(Source texts of formatted documents)
···

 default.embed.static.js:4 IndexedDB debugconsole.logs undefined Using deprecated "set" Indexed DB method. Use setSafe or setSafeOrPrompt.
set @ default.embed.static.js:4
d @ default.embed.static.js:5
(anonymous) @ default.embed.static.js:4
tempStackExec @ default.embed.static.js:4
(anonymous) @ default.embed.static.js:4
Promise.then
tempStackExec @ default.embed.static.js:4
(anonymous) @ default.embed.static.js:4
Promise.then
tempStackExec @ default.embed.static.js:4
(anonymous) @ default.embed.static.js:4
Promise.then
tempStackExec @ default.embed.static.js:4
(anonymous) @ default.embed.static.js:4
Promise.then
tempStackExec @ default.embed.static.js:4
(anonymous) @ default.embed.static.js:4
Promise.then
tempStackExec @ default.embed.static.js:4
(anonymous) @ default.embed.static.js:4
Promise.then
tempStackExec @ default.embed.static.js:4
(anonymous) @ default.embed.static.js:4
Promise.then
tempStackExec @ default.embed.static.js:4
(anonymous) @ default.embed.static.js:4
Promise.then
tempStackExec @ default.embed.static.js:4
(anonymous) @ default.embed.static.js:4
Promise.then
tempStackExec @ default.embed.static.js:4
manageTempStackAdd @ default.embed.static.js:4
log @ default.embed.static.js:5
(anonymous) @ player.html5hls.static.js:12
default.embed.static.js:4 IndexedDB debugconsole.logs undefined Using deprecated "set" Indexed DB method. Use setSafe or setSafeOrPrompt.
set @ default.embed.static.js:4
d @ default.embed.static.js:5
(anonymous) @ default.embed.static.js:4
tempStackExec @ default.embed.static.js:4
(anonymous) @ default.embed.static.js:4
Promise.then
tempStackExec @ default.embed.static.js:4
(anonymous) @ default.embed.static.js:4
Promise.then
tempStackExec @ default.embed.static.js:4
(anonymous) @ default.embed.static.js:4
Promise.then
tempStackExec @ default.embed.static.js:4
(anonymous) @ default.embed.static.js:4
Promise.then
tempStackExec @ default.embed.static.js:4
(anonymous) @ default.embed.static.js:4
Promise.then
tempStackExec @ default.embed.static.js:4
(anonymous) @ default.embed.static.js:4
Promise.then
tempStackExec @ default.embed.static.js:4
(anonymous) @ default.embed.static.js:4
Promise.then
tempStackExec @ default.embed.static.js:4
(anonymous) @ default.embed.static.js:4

···

Transcribe each record exactly as it is written above.

- [Written solution]
 default.embed.static.js:4 IndexedDB debugconsole.logs undefined Using deprecated "set" Indexed DB method. Use setSafe or setSafeOrPrompt.
set @ default.embed.static.js:4
d @ default.embed.static.js:5
(anonymous) @ default.embed.static.js:4
tempStackExec @ default.embed.static.js:4
(anonymous) @ default.embed.static.js:4
Promise.then
tempStackExec @ default.embed.static.js:4
(anonymous) @ default.embed.static.js:4
Promise.then
tempStackExec @ default.embed.static.js:4
(anonymous) @ default.embed.static.js:4
Promise.then
tempStackExec @ default.embed.static.js:4
(anonymous) @ default.embed.static.js:4
Promise.then
tempStackExec @ default.embed.static.js:4
(anonymous) @ default.embed.static.js:4
Promise.then
tempStackExec @ default.embed.static.js:4
(anonymous) @ default.embed.static.js:4
Promise.then
tempStackExec @ default.embed.static.js:4
(anonymous) @ default.embed.static.js:4
Promise.then
tempStackExec @ default.embed.static.js:4
(anonymous) @ default.embed.static.js:4
Promise.then
tempStackExec @ default.embed.static.js:4
(anonymous) @ default.embed.static.js:4
Promise.then
tempStackExec @ default.embed.static.js:4
manageTempStackAdd @ default.embed.static.js:4
log @ default.embed.static.js:5
(anonymous) @ player.html5hls.static.js:12
default.embed.static.js:4 IndexedDB debugconsole.logs undefined Using deprecated "set" Indexed DB method. Use setSafe or setSafeOrPrompt.
set @ default.embed.static.js:4
d @ default.embed.static.js:5
(anonymous) @ default.embed.static.js:4
tempStackExec @ default.embed.static.js:4
(anonymous) @ default.embed.static.js:4
Promise.then
tempStackExec @ default.embed.static.js:4
(anonymous) @ default.embed.static.js:4
Promise.then
tempStackExec @ default.embed.static.js:4
(anonymous) @ default.embed.static.js:4
Promise.then
tempStackExec @ default.embed.static.js:4
(anonymous) @ default.embed.static.js:4
Promise.then
tempStackExec @ default.embed.static.js:4
(anonymous) @ default.embed.static.js:4
Promise.then
tempStackExec @ default.embed.static.js:4
(anonymous) @ default.embed.static.js:4
Promise.then
tempStackExec @ default.embed.static.js:4
(anonymous) @ default.embed.static.js:4
Promise.then
tempStackExec @ default.embed.static.js:4
(anonymous) @ default.embed.static.js:4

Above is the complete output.